_WHAT YOU ARE ASKED TO DO_
Any image in the records is to be skipped; everything else should be reproduced exactly.

_DATA SHOWN_
'''

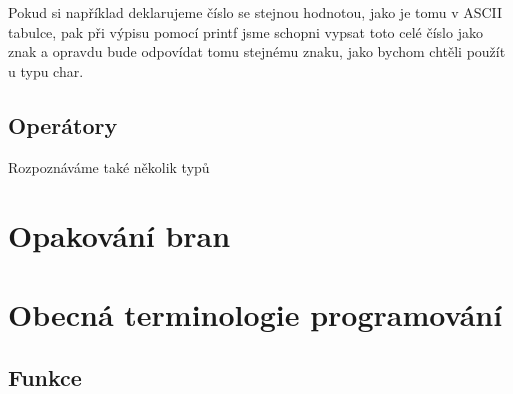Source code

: \documentclass[twoside,a4paper]{article} %
\begin{document}
Pokud si například deklarujeme číslo se stejnou hodnotou, jako je tomu v ASCII tabulce, pak při výpisu pomocí printf jsme schopni vypsat toto celé číslo jako znak a opravdu bude odpovídat tomu stejnému znaku, jako bychom chtěli použít u typu char.

\subsection{Operátory}
Rozpoznáváme také několik typů 

\section{Opakování bran}

\section{Obecná terminologie programování}
\subsection{Funkce}


\newpage

\newpage
{}
\printbibliography
\nocite{*}
\end{document}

'''

_RESULT BELOW_
Source code

: \documentclass[twoside,a4paper]{article} %
\begin{document}
Pokud si například deklarujeme číslo se stejnou hodnotou, jako je tomu v ASCII tabulce, pak při výpisu pomocí printf jsme schopni vypsat toto celé číslo jako znak a opravdu bude odpovídat tomu stejnému znaku, jako bychom chtěli použít u typu char.

\subsection{Operátory}
Rozpoznáváme také několik typů 

\section{Opakování bran}

\section{Obecná terminologie programování}
\subsection{Funkce}


\newpage

\newpage
{}
\printbibliography
\nocite{*}
\end{document}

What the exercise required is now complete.